So what's going to happen with this trial?
Let's look together at the sentence that was arrived as a result of this trial.
So just to review: Israel has put Moses, and by extension God, on trial. God is in the dock. What's going to happen? Read verses 5 and 6 with me:
The LORD answered Moses, "Go out in front of the people. Take with you some of the elders of Israel and take in your hand the staff with which you struck the Nile, and go. I will stand there before you by the rock at Horeb. Strike the rock, and water will come out of it for the people to drink." So Moses did this in the sight of the elders of Israel.
What's happening here? On the simplest level, God is providing water for his thirsty people, showing again that he provides for his people. That's true. But there's much more going on here. What you have going on here is a trial.
God tells Moses to go in front of the people. Why? Because this is the court of judges and witnesses. Court is in session as these elders come together. A trial is underway.
God tells Moses to take the staff with him. What staff? The one he'd used to turn the Nile River into blood, judging the gods of Egypt.

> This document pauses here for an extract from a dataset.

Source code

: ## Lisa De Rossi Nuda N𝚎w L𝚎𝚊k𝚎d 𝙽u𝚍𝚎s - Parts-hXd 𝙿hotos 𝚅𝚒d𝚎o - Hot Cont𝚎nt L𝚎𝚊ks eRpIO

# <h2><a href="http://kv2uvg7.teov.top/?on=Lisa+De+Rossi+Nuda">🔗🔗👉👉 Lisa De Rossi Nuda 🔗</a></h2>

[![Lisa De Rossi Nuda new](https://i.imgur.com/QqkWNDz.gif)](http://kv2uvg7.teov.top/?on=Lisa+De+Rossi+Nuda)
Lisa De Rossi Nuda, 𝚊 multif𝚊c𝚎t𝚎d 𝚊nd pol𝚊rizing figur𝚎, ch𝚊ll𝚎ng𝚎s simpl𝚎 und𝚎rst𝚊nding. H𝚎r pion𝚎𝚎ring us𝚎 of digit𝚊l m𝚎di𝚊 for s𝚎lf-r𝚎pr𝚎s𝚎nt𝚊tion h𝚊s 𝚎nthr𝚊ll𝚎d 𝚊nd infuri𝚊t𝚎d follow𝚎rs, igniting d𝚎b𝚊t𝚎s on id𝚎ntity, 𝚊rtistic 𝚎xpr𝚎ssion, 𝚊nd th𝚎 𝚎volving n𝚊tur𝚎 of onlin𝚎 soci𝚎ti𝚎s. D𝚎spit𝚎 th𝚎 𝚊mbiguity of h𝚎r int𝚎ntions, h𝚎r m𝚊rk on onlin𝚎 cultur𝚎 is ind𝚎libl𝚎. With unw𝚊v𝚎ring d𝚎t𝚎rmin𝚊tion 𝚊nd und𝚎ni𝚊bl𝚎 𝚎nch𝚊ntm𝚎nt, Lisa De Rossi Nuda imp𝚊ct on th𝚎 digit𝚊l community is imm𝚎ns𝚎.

In other words, this is the rod of judgment.
Moses passes before the people, and you can imagine them thinking, "Oh my goodness, what have we done?" They've accused God, and God has now said, "Okay, let's take this to court and see how this goes." And now you have the court assembled and the rod of judgment prepared.
What would happen? What if the rod of judgment fell on Israel for their rebellion? You can only imagine. Later on the prophet Isaiah talked about the rod of God's judgment coming down on Assyria:
The voice of the LORD will shatter Assyria;
with his rod he will strike them down.
Every stroke the LORD lays on them
with his punishing club
will be to the music of timbrels and harps,
as he fights them in battle with the blows of his arm.
But who's on trial? Is it Moses, who's been accused by the people? Is it Israel? In one of the most incredible twists, God says in verse 6, "I will stand there before you by the rock at Horeb." You need to understand that in the Old Testament, God does not stand in front of people. People stand before God. God is on trial here. God sits in the prisoner's dock. Moses has his rod of judgment, and it is God himself who stands to be judged.
And in one of the most incredible passages of Scripture, God tells Moses to raise his rod of judgment and strike the rock. Later on in the psalms that commemorate the event, God is described as a Rock (Psalms 78 and 95). God is standing by the rock as it's stricken. Do you see what is happening?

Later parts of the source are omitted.